Richard “Dick” Head ’19 has gained a reputation for being a “section asshole,” that overbearing rascal who frequently dominates seminar discussions and attempts to wrestle control of the class from the professor. But it turns out Mr. Head has been playing us all for fools — this section asshole is actually an artist. Yes, his seminar skullduggery is an elaborate piece of performance art, one which I had the pleasure to observe this week.
When my esteemed editor assigned me to review the aforementioned performance art, I was tearfully outraged. “You will not waste my talents on this drivel!” I shouted at my email inbox as everyone in Bass Library glared at me. “I must be allowed to write more satirical fake news articles, for these are what my devoted readers demand!” But once I delved into the assignment, I apprehended the breadth of the art I was to critique.
A conversation with Head aided in this epiphany. “One night while drinking wine alone in my room and ruminating on the blessedly numbing solitude of death, I realized seminars are just social constructions, that they derive all their power from those who mindlessly participate in them,” Head told me as he smoked a menthol cigarette. “I wanted to wake people from their trance. That’s what art does, after all, isn’t it?” (I quickly nodded yes and looked back over my shoulder to ensure none of my friends saw me talking with him. I could not yet appreciate his brilliance.)
To jolt the hypnotized from their insidious reverie, Head has decided to disrupt the womb-like tranquility of his two English seminars (“Major English Poets Who Happen to Be White Men” and “What We Talk About When We Talk About Talking”), as well as his History of Art section (“A Cursory Survey of Purple Burgundian Rococo Tablecloths, 1740–1742”). He has done this, of course, by assuming the mantle of section asshole to enlighten and thereby liberate his peers.
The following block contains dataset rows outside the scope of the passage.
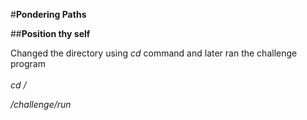#**Pondering Paths**

##**Position thy self**

Changed the directory using _cd_ command and later ran the challenge program  
<br/>_cd /_

_/challenge/run_
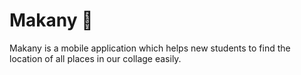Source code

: # Makany :round_pushpin:
Makany is a mobile application which helps new students to find the location of all places in our collage easily.
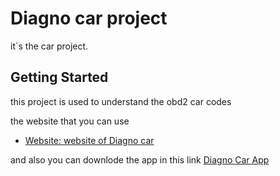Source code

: # Diagno car project

it`s the car project.

## Getting Started

this project is used to understand the obd2 car codes 

the website that you can use

- [Website: website of Diagno car](http://diagnocar.rf.gd/)

and also you can downlode the app in this link
[Diagno Car App](https://drive.google.com/file/d/1LsTavvPuPGkgmQa2UAi5ADbybdk0AADm/view)


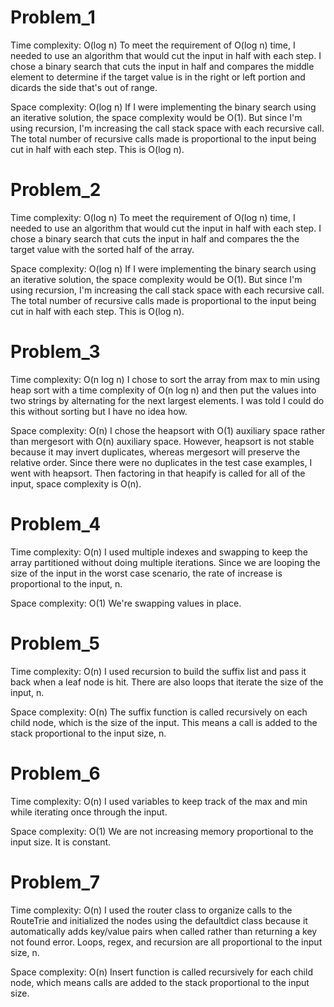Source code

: Problem_1
==========
Time complexity: O(log n)
To meet the requirement of O(log n) time, I needed to use an algorithm that would cut the input in half with each step. 
I chose a binary search that cuts the input in half and compares the middle element to determine if the target value is
in the right or left portion and dicards the side that's out of range.

Space complexity: O(log n)
If I were implementing the binary search using an iterative solution, the space complexity would be O(1). But since I'm 
using recursion, I'm increasing the call stack space with each recursive call. The total number of recursive calls made 
is proportional to the input being cut in half with each step. This is O(log n).

Problem_2
==========
Time complexity: O(log n)
To meet the requirement of O(log n) time, I needed to use an algorithm that would cut the input in half with each step. 
I chose a binary search that cuts the input in half and compares the the target value with the sorted half of the array.

Space complexity: O(log n)
If I were implementing the binary search using an iterative solution, the space complexity would be O(1). But since I'm 
using recursion, I'm increasing the call stack space with each recursive call. The total number of recursive calls made 
is proportional to the input being cut in half with each step. This is O(log n).

Problem_3
==========
Time complexity: O(n log n)
I chose to sort the array from max to min using heap sort with a time complexity of O(n log n) and then put the values 
into two strings by alternating for the next largest elements. I was told I could do this without sorting but I have no 
idea how.  

Space complexity: O(n)
I chose the heapsort with O(1) auxiliary space rather than mergesort with O(n) auxiliary space. However, heapsort is 
not stable because it may invert duplicates, whereas mergesort will preserve the relative order. Since there were no 
duplicates in the test case examples, I went with heapsort. Then factoring in that heapify is called for all of the
input, space complexity is O(n). 

Problem_4
==========
Time complexity: O(n)
I used multiple indexes and swapping to keep the array partitioned without doing multiple iterations. Since we are
looping the size of the input in the worst case scenario, the rate of increase is proportional to the input, n.

Space complexity: O(1)
We're swapping values in place.

Problem_5
==========
Time complexity: O(n)
I used recursion to build the suffix list and pass it back when a leaf node is hit. There are also loops that iterate 
the size of the input, n. 

Space complexity: O(n)
The suffix function is called recursively on each child node, which is the size of the input. This means a call is added
to the stack proportional to the input size, n.

Problem_6
==========
Time complexity: O(n)
I used variables to keep track of the max and min while iterating once through the input. 

Space complexity: O(1)
We are not increasing memory proportional to the input size. It is constant.

Problem_7
==========
Time complexity: O(n)
I used the router class to organize calls to the RouteTrie and initialized the nodes using the defaultdict class because
it automatically adds key/value pairs when called rather than returning a key not found error. Loops, regex, and 
recursion are all proportional to the input size, n.

Space complexity: O(n)
Insert function is called recursively for each child node, which means calls are added to the stack proportional to the 
input size.

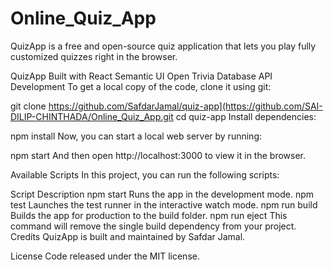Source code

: # Online_Quiz_App
QuizApp is a free and open-source quiz application that lets you play fully customized quizzes right in the browser.

QuizApp
Built with
React
Semantic UI
Open Trivia Database API
Development
To get a local copy of the code, clone it using git:

git clone https://github.com/SafdarJamal/quiz-app](https://github.com/SAI-DILIP-CHINTHADA/Online_Quiz_App.git
cd quiz-app
Install dependencies:

npm install
Now, you can start a local web server by running:

npm start
And then open http://localhost:3000 to view it in the browser.

Available Scripts
In this project, you can run the following scripts:

Script	Description
npm start	Runs the app in the development mode.
npm test	Launches the test runner in the interactive watch mode.
npm run build	Builds the app for production to the build folder.
npm run eject	This command will remove the single build dependency from your project.
Credits
QuizApp is built and maintained by Safdar Jamal.

License
Code released under the MIT license.
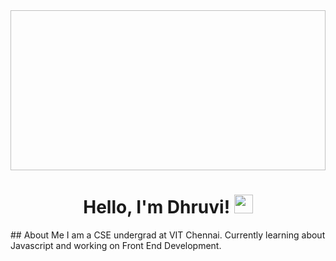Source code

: <head align = "center"><img = "https://dribbble.com/shots/15628402-Working-on-a-Project/attachments/7418795?mode=media" width = 1024 height = 256></head>
<h1 align = "center"> Hello, I'm Dhruvi! <img src = "https://media.tenor.com/SNL9_xhZl9oAAAAj/waving-hand-joypixels.gif" width = "30px" height = "30px"></h1>
## About Me 
I am a CSE undergrad at VIT Chennai. Currently learning about Javascript and working on Front End Development.
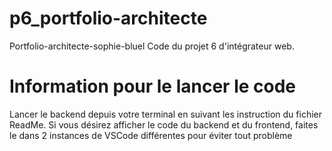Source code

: # p6_portfolio-architecte

Portfolio-architecte-sophie-bluel
Code du projet 6 d'intégrateur web.

# Information pour le lancer le code
Lancer le backend depuis votre terminal en suivant les instruction du fichier ReadMe.
Si vous désirez afficher le code du backend et du frontend, faites le dans 2 instances de VSCode différentes pour éviter tout problème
I had the distinct joy of observing Head’s art in action this past week. He divides his section asshole performance into four roles which he deploys at various times. The first is that of the “angry asshole.” In this role, Head rants with ever more gesticulation and ever less supporting logic over whatever topic the professor presents. In the performance I witnessed, Head excoriated a rococo tablecloth displayed in YUAG: “Its design is all muddled! Look at it! That composition! That … look at it!” The angry asshole also rabidly attacks anyone who disagrees with him, often resorting to ad hominem attacks such as, “Your family doesn’t even own a tablecloth, Julie! You just eat off the bare table like animals!” (Julie declined to comment.)
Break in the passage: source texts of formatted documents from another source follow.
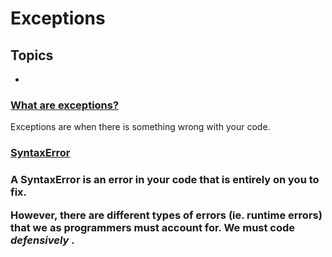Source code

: # Exceptions

<h2> Topics </h2>
<ul>
    <li> </li>
</ul>

<h3><ins> What are exceptions? </ins> </h3> 

Exceptions are when there is something wrong with your code. 

<h3><ins> SyntaxError </ins> <h3>

A SyntaxError is an error in your code that is entirely on you to fix.

However, there are different types of errors (ie. runtime errors) that we as <strong> programmers </strong> must account for. We must code 
<em> defensively </em>.
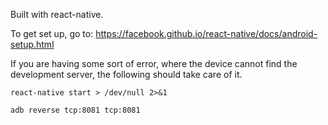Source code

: Built with react-native.

To get set up, go to:
https://facebook.github.io/react-native/docs/android-setup.html


If you are having some sort of error, where the device cannot find the development server, the following should take care of it.

`react-native start > /dev/null 2>&1`

`adb reverse tcp:8081 tcp:8081`
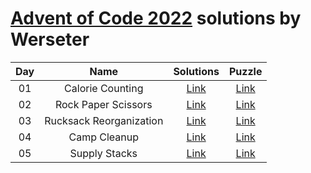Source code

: [Advent of Code 2022](https://adventofcode.com/2022) solutions by Werseter
========================

| Day |                      Name                      |   Solutions   |                   Puzzle                    |
|:---:|:----------------------------------------------:|:-------------:|:-------------------------------------------:|
| 01  |                Calorie Counting                | [Link](Day01) | [Link](http://adventofcode.com/2022/day/1)  |
| 02  |              Rock Paper Scissors               | [Link](Day02) | [Link](http://adventofcode.com/2022/day/2)  |
| 03  |            Rucksack Reorganization             | [Link](Day03) | [Link](http://adventofcode.com/2022/day/3)  |
| 04  |                  Camp Cleanup                  | [Link](Day04) | [Link](http://adventofcode.com/2022/day/4)  |
| 05  |                 Supply Stacks                  | [Link](Day05) | [Link](http://adventofcode.com/2022/day/5)  |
The second of these roles is the “cool comic.” Contrasting with the angry asshole, here Head slouches and throws his arm over the back of his chair very nonchalantly. If he has a toothpick, he will chew it. He proceeds to offer no serious responses, but instead responds with witty quips that cause his classmates to really bust a gut. With regards to Faulkner’s “As I Lay Dying,” Head joshed, “If I wanted to hear a bunch of rednecks complaining, I’d go to my family reunion!” At this, the professor chuckled out of pity while everyone else shifted uncomfortably in their seats. Later on, Head kicked off his sandals, peeled away his sweaty white tube socks and began clipping his toenails. I cannot conceive of a more transgressive act.
Combining the obnoxiousness of the angry asshole guise with a barely contained smugness and condescension, Head’s third role, the “pretentious prodigy,” is perhaps his most annoying. In this character, Head makes hundreds of offhand references to texts the class has not read. He also alludes to the visual arts, music, theater and occasionally pop culture, drawing on the infinite knowledge his limitless mind somehow possesses. Of course, whenever he mentions anyone, be they a Romantic poet or his fifth-grade science teacher, Head refers to them exclusively by their surnames, no matter how common these names are. “I would associate her work with that of Smith,” Head asserted. “She also reminds me of Jones.”
Finally, Head can lapse into his infamous “eager beaver” persona, in which he rambles incoherently in a stream-of-consciousness babble lasting upwards of 50 minutes. His thoughts leap randomly from place to place, like a hermaphroditic frog hopping across its urbanization-ravaged swamp (thanks Monsanto). He always concludes these disjointed soliloquies with an abrupt but firm, “So, like, yeah.”
While I now consider myself a Dick Head devotee, it seems his art has yet to penetrate the sheep-like minds of his peers. “He sits next to me every class and sometimes he talks to me. I just hope everyone knows we’re not friends,” Emma Barrassed ’18 said. “I speak to him out of politeness and basic human decency, not because I like him.” Sigh, Emma, ‘tis a pity, for you have been sitting next to Van Gogh for half a semester. Perhaps he will cut his ear off to awaken you from your hubris.
Dick Head is, thankfully, nonplussed by this criticism. “Genius is never appreciated in its lifetime because it is always so far ahead of its moment. I’m in the future as we speak. In a few centuries, people will understand.” Until then, though, he will continue eating alone in the dining hall, vainly hoping we at last open our eyes to the beautiful, ineffable world around us.